### ACTIVITY
Look for "还可以使用宏PTHREAD\" in the listing below, then copy exactly the line it appears in and all lines after it to the end, and nothing more.

### WORKING DATA
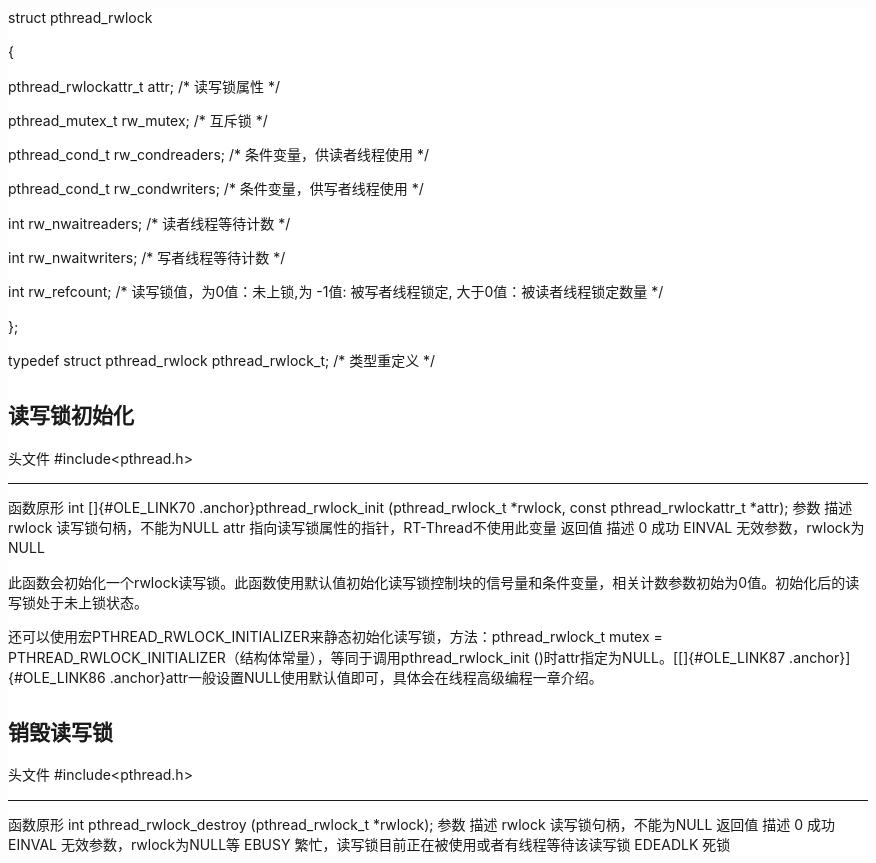 struct pthread\_rwlock

{

pthread\_rwlockattr\_t attr; /\* 读写锁属性 \*/

pthread\_mutex\_t rw\_mutex; /\* 互斥锁 \*/

pthread\_cond\_t rw\_condreaders; /\* 条件变量，供读者线程使用 \*/

pthread\_cond\_t rw\_condwriters; /\* 条件变量，供写者线程使用 \*/

int rw\_nwaitreaders; /\* 读者线程等待计数 \*/

int rw\_nwaitwriters; /\* 写者线程等待计数 \*/

int rw\_refcount; /\* 读写锁值，为0值：未上锁,为 -1值: 被写者线程锁定,
大于0值：被读者线程锁定数量 \*/

};

typedef struct pthread\_rwlock pthread\_rwlock\_t; /\* 类型重定义 \*/

读写锁初始化
------------

  头文件     \#include\<pthread.h\>
  ---------- ----------------------------------------------------------------------------------------------------------------------
  函数原形   int []{#OLE_LINK70 .anchor}pthread\_rwlock\_init (pthread\_rwlock\_t \*rwlock, const pthread\_rwlockattr\_t \*attr);
  参数       描述
  rwlock     读写锁句柄，不能为NULL
  attr       指向读写锁属性的指针，RT-Thread不使用此变量
  返回值     描述
  0          成功
  EINVAL     无效参数，rwlock为NULL

此函数会初始化一个rwlock读写锁。此函数使用默认值初始化读写锁控制块的信号量和条件变量，相关计数参数初始为0值。初始化后的读写锁处于未上锁状态。

还可以使用宏PTHREAD\_RWLOCK\_INITIALIZER来静态初始化读写锁，方法：pthread\_rwlock\_t
mutex =
PTHREAD\_RWLOCK\_INITIALIZER（结构体常量），等同于调用pthread\_rwlock\_init
()时attr指定为NULL。[[]{#OLE_LINK87 .anchor}]{#OLE_LINK86
.anchor}attr一般设置NULL使用默认值即可，具体会在线程高级编程一章介绍。

销毁读写锁
----------

  头文件     \#include\<pthread.h\>
  ---------- -------------------------------------------------------------
  函数原形   int pthread\_rwlock\_destroy (pthread\_rwlock\_t \*rwlock);
  参数       描述
  rwlock     读写锁句柄，不能为NULL
  返回值     描述
  0          成功
  EINVAL     无效参数，rwlock为NULL等
  EBUSY      繁忙，读写锁目前正在被使用或者有线程等待该读写锁
  EDEADLK    死锁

### FINISHED EXERCISE
还可以使用宏PTHREAD\_RWLOCK\_INITIALIZER来静态初始化读写锁，方法：pthread\_rwlock\_t
mutex =
PTHREAD\_RWLOCK\_INITIALIZER（结构体常量），等同于调用pthread\_rwlock\_init
()时attr指定为NULL。[[]{#OLE_LINK87 .anchor}]{#OLE_LINK86
.anchor}attr一般设置NULL使用默认值即可，具体会在线程高级编程一章介绍。

销毁读写锁
----------

  头文件     \#include\<pthread.h\>
  ---------- -------------------------------------------------------------
  函数原形   int pthread\_rwlock\_destroy (pthread\_rwlock\_t \*rwlock);
  参数       描述
  rwlock     读写锁句柄，不能为NULL
  返回值     描述
  0          成功
  EINVAL     无效参数，rwlock为NULL等
  EBUSY      繁忙，读写锁目前正在被使用或者有线程等待该读写锁
  EDEADLK    死锁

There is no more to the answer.